**ACTION ITEM:** Nothing is needed except the lines below that run from the one with "implications for operational" through the one with "inspection, making it", repeated exactly.

**Dataset entries:**
- - - -

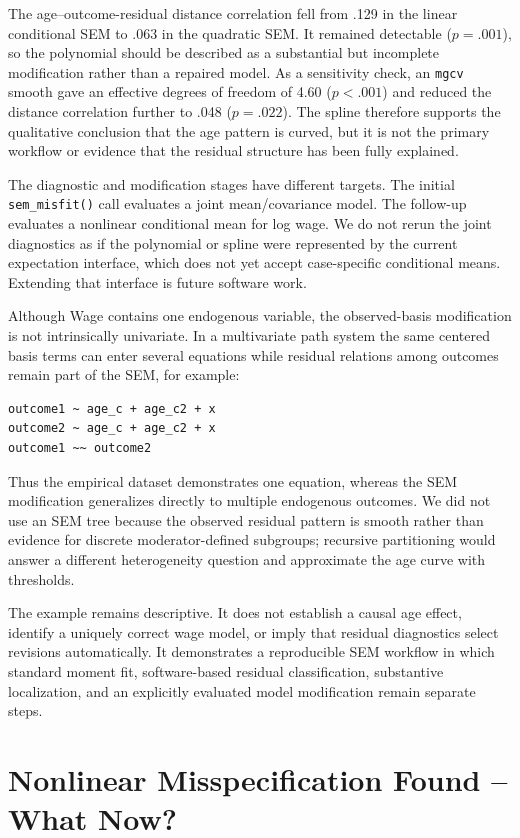 \documentclass[floatsintext,a4paper]{apa7} %
\begin{document}
	The age--outcome-residual distance correlation fell from .129 in the linear conditional SEM to .063 in the quadratic SEM. It remained detectable ($p = .001$), so the polynomial should be described as a substantial but incomplete modification rather than a repaired model. As a sensitivity check, an \texttt{mgcv} smooth gave an effective degrees of freedom of 4.60 ($p < .001$) and reduced the distance correlation further to .048 ($p = .022$). The spline therefore supports the qualitative conclusion that the age pattern is curved, but it is not the primary workflow or evidence that the residual structure has been fully explained.
	
	The diagnostic and modification stages have different targets. The initial \texttt{sem\_misfit()} call evaluates a joint mean/covariance model. The follow-up evaluates a nonlinear conditional mean for log wage. We do not rerun the joint diagnostics as if the polynomial or spline were represented by the current expectation interface, which does not yet accept case-specific conditional means. Extending that interface is future software work.
	
	Although Wage contains one endogenous variable, the observed-basis modification is not intrinsically univariate. In a multivariate path system the same centered basis terms can enter several equations while residual relations among outcomes remain part of the SEM, for example:
	
\begin{verbatim}
outcome1 ~ age_c + age_c2 + x
outcome2 ~ age_c + age_c2 + x
outcome1 ~~ outcome2
\end{verbatim}
	
	Thus the empirical dataset demonstrates one equation, whereas the SEM modification generalizes directly to multiple endogenous outcomes. We did not use an SEM tree because the observed residual pattern is smooth rather than evidence for discrete moderator-defined subgroups; recursive partitioning would answer a different heterogeneity question and approximate the age curve with thresholds.
	
	The example remains descriptive. It does not establish a causal age effect, identify a uniquely correct wage model, or imply that residual diagnostics select revisions automatically. It demonstrates a reproducible SEM workflow in which standard moment fit, software-based residual classification, substantive localization, and an explicitly evaluated model modification remain separate steps.
	
	
	\section{Nonlinear Misspecification Found -- What Now?}
	
\end{document}
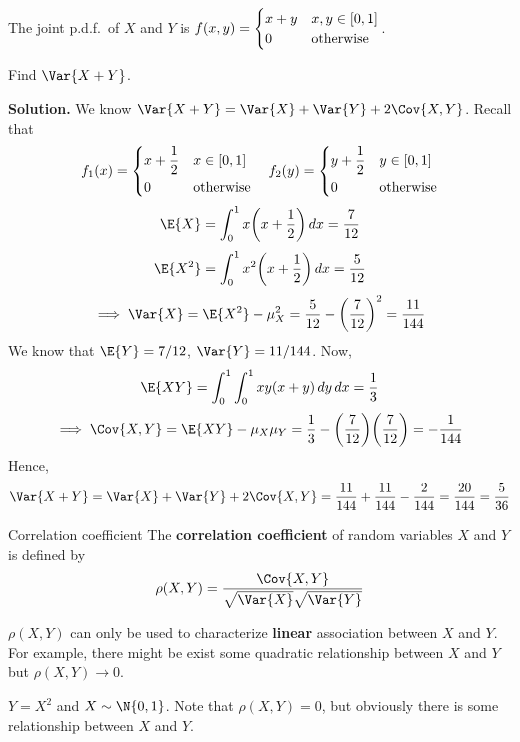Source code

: \begin{Example}{}{}
    The joint p.d.f.\ of $ X $ and $ Y $ is
    $ f(x,y)=\begin{cases}
            x+y & x,y\in\interval{0}{1} \\
            0   & \text{otherwise}
        \end{cases} $.

    Find $ \Var{X+Y} $.

    \textbf{Solution.} We know $ \Var{X+Y}=\Var{X}+\Var{Y}+2\Cov{X,Y} $. Recall
    that
    \[ f_1(x)=\begin{dcases}
            x+\frac{1}{2} & x\in\interval{0}{1} \\
            0             & \text{otherwise}
        \end{dcases}\quad
        f_2(y)=\begin{dcases}
            y+\frac{1}{2} & y\in\interval{0}{1} \\
            0             & \text{otherwise}
        \end{dcases} \]
    \[ \E{X}=\int_{0}^{1} x\biggl( x+\frac{1}{2}  \biggr)\, d{x} =
        \frac{7}{12} \]
    \[ \E{X^2}=\int_{0}^{1} x^2\biggl( x+\frac{1}{2}  \biggr)\, d{x}=
        \frac{5}{12} \]
    \[ \implies\Var{X}=\E{X^2}-\mu_X^2=\frac{5}{12}-\biggl( \frac{7}{12} \biggr)^2=\frac{11}{144}  \]
    We know that $ \E{Y}=7/12 $, $ \Var{Y}=11/144 $. Now,
    \[ \E{XY}=
        \int_{0}^{1} \int_{0}^{1} x y(x+y)\, d{y}\, d{x}=\frac{1}{3}  \]
    \[ \implies \Cov{X,Y}=\E{XY}-\mu_X\mu_Y=
        \frac{1}{3} -\biggl( \frac{7}{12}  \biggr)\biggl( \frac{7}{12}  \biggr)=
        -\frac{1}{144}  \]
    Hence,
    \[ \Var{X+Y}=\Var{X}+\Var{Y}+2\Cov{X,Y}=
        \frac{11}{144} +\frac{11}{144} -\frac{2}{144} =\frac{20}{144}=\frac{5}{36} \]
\end{Example}
\begin{Definition}{Correlation coefficient}{}
    The \textbf{correlation coefficient} of
    random variables $ X $ and $ Y $ is defined by
    \[ \rho(X,Y)=\frac{\Cov{X,Y}}{\sqrt{\Var{X}}\sqrt{\Var{Y}}}  \]
\end{Definition}
\begin{Remark}{}{}
    $ \rho(X,Y) $ can only be used to characterize \textbf{linear} association
    between $ X $ and $ Y $. For example, there might be exist some quadratic
    relationship between $ X $ and $ Y $ but $ \rho(X,Y)\to 0 $.
\end{Remark}
\begin{Example}{}{}
    $ Y=X^2 $ and $ X \sim \N{0,1} $. Note that $ \rho(X,Y)=0 $,
    but obviously there is some relationship between $ X $ and $ Y $.
\end{Example}
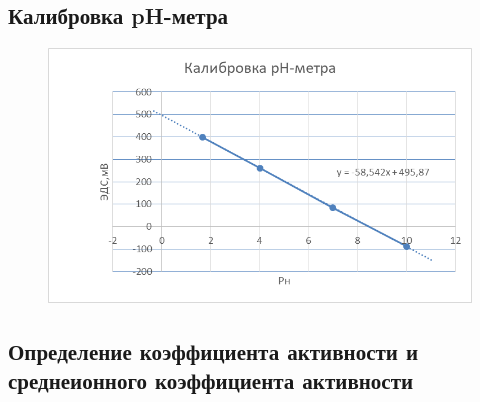 \documentclass[a4paper, 12pt]{article}
\begin{document}
\subsection{Калибровка pH-метра}


\begin{figure}[h]
	\centering
	\caption{}	\includegraphics[width=1\textwidth]{image001.png}
\end{figure}
\newpage
\subsection{Определение коэффициента активности и среднеионного коэффициента активности}
\end{document}
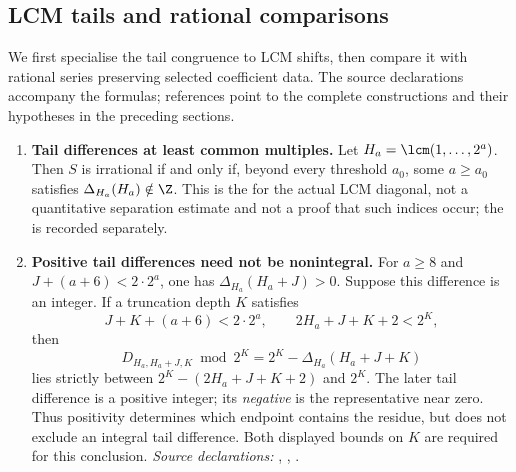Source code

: \subsection{LCM tails and rational comparisons}\label{long249:r3-comparisons}
We first specialise the tail congruence to LCM shifts, then compare
it with rational series preserving selected coefficient data. The
source declarations accompany the formulas; references point to the
complete constructions and their hypotheses in the preceding sections.

\begin{enumerate}
\item\label{res:actualorbit}
\textbf{Tail differences at least common multiples.}  Let
$H_a=\lcm(1,\ldots,2^a)$. Then $S$ is irrational if and only if,
beyond every threshold $a_0$, some $a\ge a_0$ satisfies
$\Delta_{H_a}(H_a)\notin\Z$.  This is the
for the actual LCM diagonal, not a quantitative
separation estimate and not a proof that such indices occur; the
is recorded separately.

\item\label{res:actualsign}
\textbf{Positive tail differences need not be nonintegral.} For $a\ge8$ and
$J+(a+6)<2\cdot2^a$, one has $\Delta_{H_a}(H_a+J)>0$.
Suppose this difference is an integer. If a truncation depth $K$ satisfies
\[
 J+K+(a+6)<2\cdot2^a,
 \qquad 2H_a+J+K+2<2^K,
\]
then
\[
 D_{H_a,H_a+J,K}\bmod2^K
   =2^K-\Delta_{H_a}(H_a+J+K)
\]
lies strictly between $2^K-(2H_a+J+K+2)$ and $2^K$.
The later tail difference is a positive integer; its \emph{negative} is
the representative near zero. Thus positivity determines which endpoint
contains the residue, but does not exclude an integral tail difference.
Both displayed bounds on $K$ are required for this conclusion.
{\footnotesize\emph{Source declarations:}
,
,
.}


\end{enumerate}
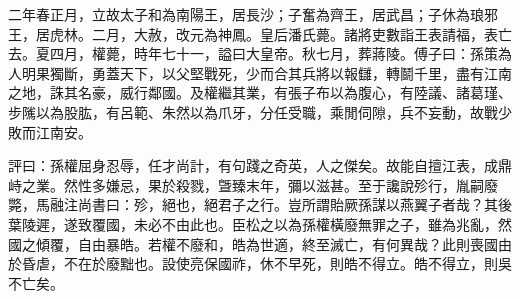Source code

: \begin{pinyinscope}
二年春正月，立故太子和為南陽王，居長沙；子奮為齊王，居武昌；子休為琅邪王，居虎林。二月，大赦，改元為神鳳。皇后潘氏薨。諸將吏數詣王表請福，表亡去。夏四月，權薨，時年七十一，謚曰大皇帝。秋七月，葬蔣陵。傅子曰：孫策為人明果獨斷，勇蓋天下，以父堅戰死，少而合其兵將以報讎，轉鬬千里，盡有江南之地，誅其名豪，威行鄰國。及權繼其業，有張子布以為腹心，有陸議、諸葛瑾、步隲以為股肱，有呂範、朱然以為爪牙，分任受職，乘閒伺隙，兵不妄動，故戰少敗而江南安。

評曰：孫權屈身忍辱，任才尚計，有句踐之奇英，人之傑矣。故能自擅江表，成鼎峙之業。然性多嫌忌，果於殺戮，曁臻末年，彌以滋甚。至于讒說殄行，胤嗣廢斃，馬融注尚書曰：殄，絕也，絕君子之行。豈所謂貽厥孫謀以燕翼子者哉？其後葉陵遲，遂致覆國，未必不由此也。臣松之以為孫權橫廢無罪之子，雖為兆亂，然國之傾覆，自由暴皓。若權不廢和，皓為世適，終至滅亡，有何異哉？此則喪國由於昏虐，不在於廢黜也。設使亮保國祚，休不早死，則皓不得立。皓不得立，則吳不亡矣。


\end{pinyinscope}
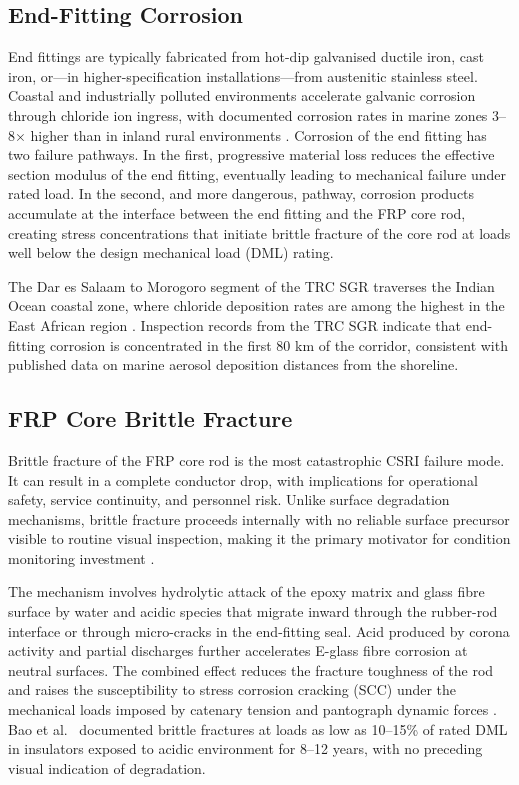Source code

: \documentclass[preprint,12pt,3p]{elsarticle}
\begin{document}
\subsection{End-Fitting Corrosion}

End fittings are typically fabricated from hot-dip galvanised ductile
iron, cast iron, or---in higher-specification installations---from
austenitic stainless steel. Coastal and industrially polluted environments
accelerate galvanic corrosion through chloride ion ingress, with
documented corrosion rates in marine zones 3--8$\times$ higher than
in inland rural environments \cite{Papailiou2012}. Corrosion of the
end fitting has two failure pathways. In the first, progressive material
loss reduces the effective section modulus of the end fitting, eventually
leading to mechanical failure under rated load. In the second, and more
dangerous, pathway, corrosion products accumulate at the interface
between the end fitting and the FRP core rod, creating stress
concentrations that initiate brittle fracture of the core rod at
loads well below the design mechanical load (DML) rating.

The Dar es Salaam to Morogoro segment of the TRC SGR traverses the
Indian Ocean coastal zone, where chloride deposition rates are among the
highest in the East African region \cite{TRCInspection2025}. Inspection records
from the TRC SGR indicate that end-fitting corrosion is concentrated
in the first 80 km of the corridor, consistent with published data on
marine aerosol deposition distances from the shoreline.

\subsection{FRP Core Brittle Fracture}

Brittle fracture of the FRP core rod is the most catastrophic CSRI
failure mode. It can result in a complete conductor drop, with
implications for operational safety, service continuity, and personnel
risk. Unlike surface degradation mechanisms, brittle fracture proceeds
internally with no reliable surface precursor visible to routine visual
inspection, making it the primary motivator for condition monitoring
investment \cite{Papailiou2012, BrittleFracture2021}.

The mechanism involves hydrolytic attack of the epoxy matrix and
glass fibre surface by water and acidic species that migrate inward
through the rubber-rod interface or through micro-cracks in the
end-fitting seal. Acid produced by corona activity and partial
discharges further accelerates E-glass fibre corrosion at neutral
surfaces. The combined effect reduces the fracture toughness of the
rod and raises the susceptibility to stress corrosion cracking (SCC)
under the mechanical loads imposed by catenary tension and pantograph
dynamic forces \cite{Papailiou2012}. Bao et al.\ \cite{BrittleFracture2021}
documented brittle fractures at loads as low as 10--15\% of rated
DML in insulators exposed to acidic environment for 8--12 years,
with no preceding visual indication of degradation.
\end{document}
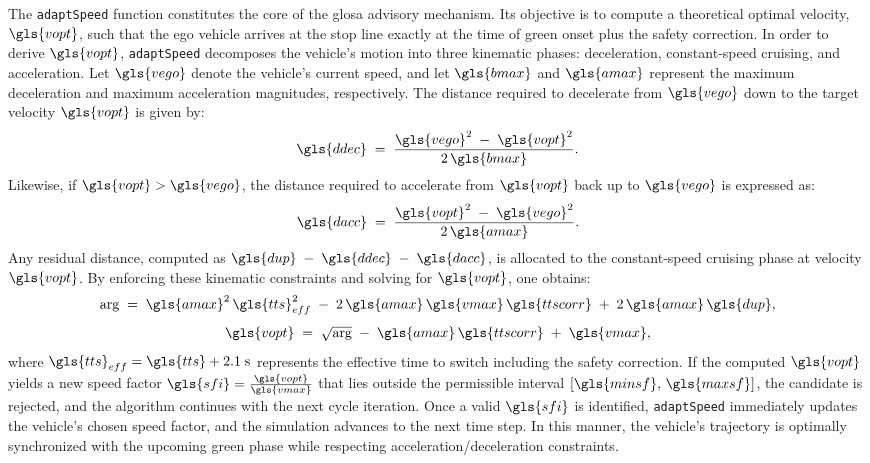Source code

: The \texttt{adaptSpeed} function constitutes the core of the \ac{glosa} advisory mechanism. Its objective is to compute a theoretical optimal velocity, $\gls{vopt}$, such that the ego vehicle arrives at the stop line exactly at the time of green onset plus the safety correction. In order to derive $\gls{vopt}$, \texttt{adaptSpeed} decomposes the vehicle’s motion into three kinematic phases: deceleration, constant‐speed cruising, and acceleration. Let $\gls{vego}$ denote the vehicle’s current speed, and let $\gls{bmax}$ and $\gls{amax}$ represent the maximum deceleration and maximum acceleration magnitudes, respectively. The distance required to decelerate from $\gls{vego}$ down to the target velocity $\gls{vopt}$ is given by:
\begin{equation}
\gls{ddec} \;=\; \frac{\gls{vego}^2 \;-\; \gls{vopt}^2}{2\,\gls{bmax}}.
\end{equation}
Likewise, if $\gls{vopt} > \gls{vego}$, the distance required to accelerate from $\gls{vopt}$ back up to $\gls{vego}$ is expressed as:
\begin{equation}
\gls{dacc} \;=\; \frac{\gls{vopt}^2 \;-\; \gls{vego}^2}{2\,\gls{amax}}.
\end{equation}
Any residual distance, computed as $\gls{dup} \;-\; \gls{ddec} \;-\; \gls{dacc}$, is allocated to the constant‐speed cruising phase at velocity $\gls{vopt}$. By enforcing these kinematic constraints and solving for $\gls{vopt}$, one obtains:
\begin{equation}
    \mathrm{arg} \;=\; \gls{amax}^2\,\gls{tts}_{eff}^2 \;-\; 2\,\gls{amax}\,\gls{vmax}\,\gls{ttscorr} \;+\; 2\,\gls{amax}\,\gls{dup},
\end{equation}
\begin{equation}
\gls{vopt} \;=\; \sqrt{\mathrm{arg}} \;-\; \gls{amax}\,\gls{ttscorr} \;+\; \gls{vmax},
\end{equation}
where $\gls{tts}_{eff} = \gls{tts} + 2.1 \;\text{s}$ represents the effective time to switch including the safety correction. If the computed $\gls{vopt}$ yields a new speed factor $\gls{sfi} = \frac{\gls{vopt}}{\gls{vmax}}$ that lies outside the permissible interval $[\gls{minsf},\,\gls{maxsf}]$, the candidate is rejected, and the algorithm continues with the next cycle iteration. Once a valid $\gls{sfi}$ is identified, \texttt{adaptSpeed} immediately updates the vehicle’s chosen speed factor, and the simulation advances to the next time step. In this manner, the vehicle’s trajectory is optimally synchronized with the upcoming green phase while respecting acceleration/deceleration constraints.

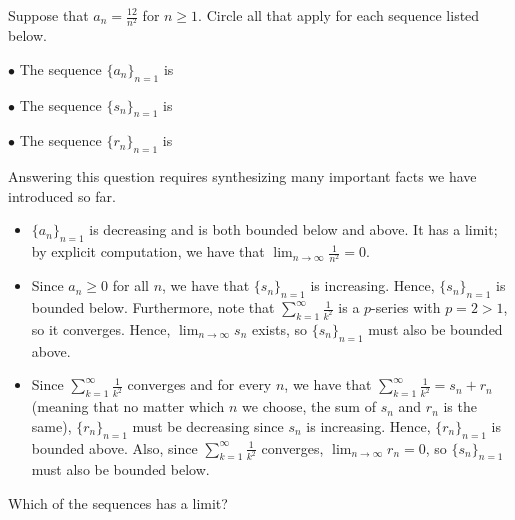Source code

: \documentclass{ximera}
\author{Jim Talamo}
\begin{document}
\begin{exercise}

Suppose that $a_n = \frac{12}{n^2}$ for $n \geq 1$. Circle all that apply for each sequence listed below.

$\bullet$ The sequence $\{a_n\}_{n=1}$ is
\begin{selectAll}
\end{selectAll}

$\bullet$ The sequence $\{s_n\}_{n=1}$ is
\begin{selectAll}
\end{selectAll}

$\bullet$ The sequence $\{r_n\}_{n=1}$ is
\begin{selectAll}
\end{selectAll}

\begin{hint}
Answering this question requires synthesizing many important facts we have introduced so far.

\begin{itemize}
\item $\{a_n\}_{n=1}$ is decreasing and is both bounded below and above.  It has a limit; by explicit computation, we have that $\lim_{n \to \infty} \frac{1}{n^2}=0$.
\item Since $a_n \geq 0$ for all $n$, we have that $\{s_n\}_{n=1}$ is increasing.  Hence, $\{s_n\}_{n=1}$ is bounded below.  Furthermore, note that $\sum_{k=1}^{\infty} \frac{1}{k^2}$ is a $p$-series with $p =2>1$, so it converges.  Hence, $\lim_{n \to \infty} s_n$ exists, so $\{s_n\}_{n=1}$ must also be bounded above.
\item Since $\sum_{k=1}^{\infty} \frac{1}{k^2}$ converges and for every $n$, we have that $\sum_{k=1}^{\infty} \frac{1}{k^2} = s_n +r_n$ (meaning that no matter which $n$ we choose, the sum of $s_n$ and $r_n$ is the same), $\{r_n\}_{n=1}$ must be decreasing since $s_n$ is increasing.  Hence, $\{r_n\}_{n=1}$ is bounded above.  Also, since $\sum_{k=1}^{\infty} \frac{1}{k^2}$ converges, $\lim_{n \to \infty} r_n=0$, so $\{s_n\}_{n=1}$ must also be bounded below.
\end{itemize}

\end{hint}

\begin{exercise}
Which of the sequences has a limit?
\begin{selectAll}
\end{selectAll}
\end{exercise}

\end{exercise}
\end{document}
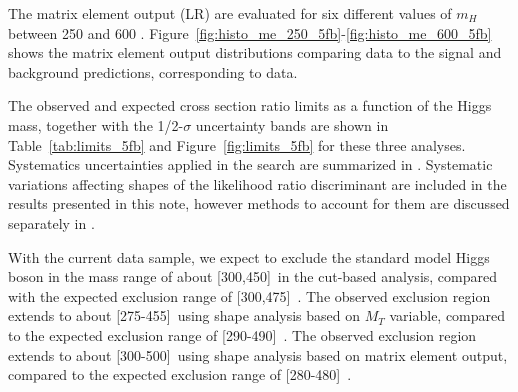 The matrix element output (LR) are evaluated for six different values of $m_H$ between 250 and 600 \GeVcc.
Figure~\ref{fig:histo_me_250_5fb}-\ref{fig:histo_me_600_5fb} shows the matrix element output distributions 
comparing data to the signal and background predictions, corresponding to \intlumi data.

The observed and expected cross section ratio limits as a function of the Higgs mass, together with the 1/2-$\sigma$ uncertainty bands 
are shown in Table~\ref{tab:limits_5fb} and Figure~\ref{fig:limits_5fb} for these three analyses. 
Systematics uncertainties applied in the search are summarized in \cite{ref:HZZ2011smurf}.
Systematic variations affecting shapes of the likelihood ratio discriminant are included in the results presented in this note,
however methods to account for them are discussed separately in \cite{ref:ShapeSmurf}. 


With the current data sample, we expect to exclude the standard model Higgs boson 
in the mass range of about [300,450]~\GeVcc in the cut-based analysis, compared with the 
expected exclusion range of [300,475]~\GeVcc. 
The observed exclusion region extends to about [275-455]~\GeVcc using shape analysis based on 
$M_T$ variable, compared to the expected exclusion range of [290-490]~\GeVcc.
The observed exclusion region extends to about [300-500]~\GeVcc using shape analysis based on 
matrix element output, compared to the expected exclusion range of [280-480]~\GeVcc.

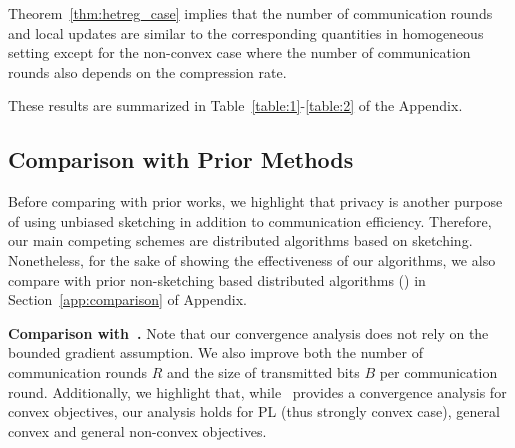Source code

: \documentclass[11pt]{article}
\begin{document}
Theorem~\ref{thm:hetreg_case} implies that the number of communication rounds and local updates are similar to the corresponding quantities in homogeneous setting except for the non-convex case where the number of communication rounds also depends on the compression rate.

These results are summarized in Table~\ref{table:1}-\ref{table:2} of the Appendix.


\vspace{-0.05in}
\subsection{Comparison with Prior Methods} 

Before comparing with prior works, we highlight that privacy is another purpose of using unbiased sketching in addition to communication efficiency. 
Therefore, our main competing schemes are distributed algorithms based on sketching. 
Nonetheless, for the sake of showing the effectiveness of our algorithms, we also compare with prior non-sketching based distributed algorithms (\cite{karimireddy2019scaffold,basu2019qsparse,reisizadeh2020fedpaq,haddadpour2020federated}) in Section~\ref{app:comparison} of Appendix.


\noindent\textbf{Comparison with~\citet{li2019privacy}.} Note that our convergence analysis does not rely on the bounded gradient assumption. We also improve both the number of communication rounds $R$ and the size of transmitted bits $B$ per communication round. 
Additionally, we highlight that, while~\citep{li2019privacy} provides a convergence analysis for convex objectives, our analysis holds for PL (thus strongly convex case), general convex and general non-convex objectives.
\end{document}
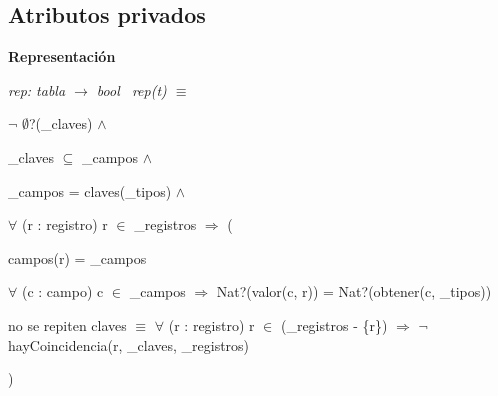 \subsection*{Atributos privados}
\begin{Indent}\textbf{ Representación}\par
{\em rep\+: tabla $\to$ bool~\newline
rep(t) $\equiv$
\begin{DoxyItemize}
\item $\lnot$ $\emptyset$?(\+\_\+claves) $\land$
\item \+\_\+claves $\subseteq$ \+\_\+campos $\land$
\item \+\_\+campos = claves(\+\_\+tipos) $\land$
\item $\forall$ (r \+: registro) r $\in$ \+\_\+registros $\Rightarrow$ (
\begin{DoxyItemize}
\item campos(r) = \+\_\+campos
\item $\forall$ (c \+: campo) c $\in$ \+\_\+campos $\Rightarrow$ Nat?(valor(c, r)) = Nat?(obtener(c, \+\_\+tipos))
\item no se repiten claves $\equiv$ $\forall$ (r\textquotesingle{} \+: registro) r $\in$ (\+\_\+registros -\/ \{r\}) $\Rightarrow$ $\lnot$ hay\+Coincidencia(r, \+\_\+claves, \+\_\+registros)
\end{DoxyItemize}
\item )
\end{DoxyItemize}

}
\end{Indent}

- - - -

**THE ANSWER:**
implications for operational safety, service continuity, and personnel
risk. Unlike surface degradation mechanisms, brittle fracture proceeds
internally with no reliable surface precursor visible to routine visual
inspection, making it the primary motivator for condition monitoring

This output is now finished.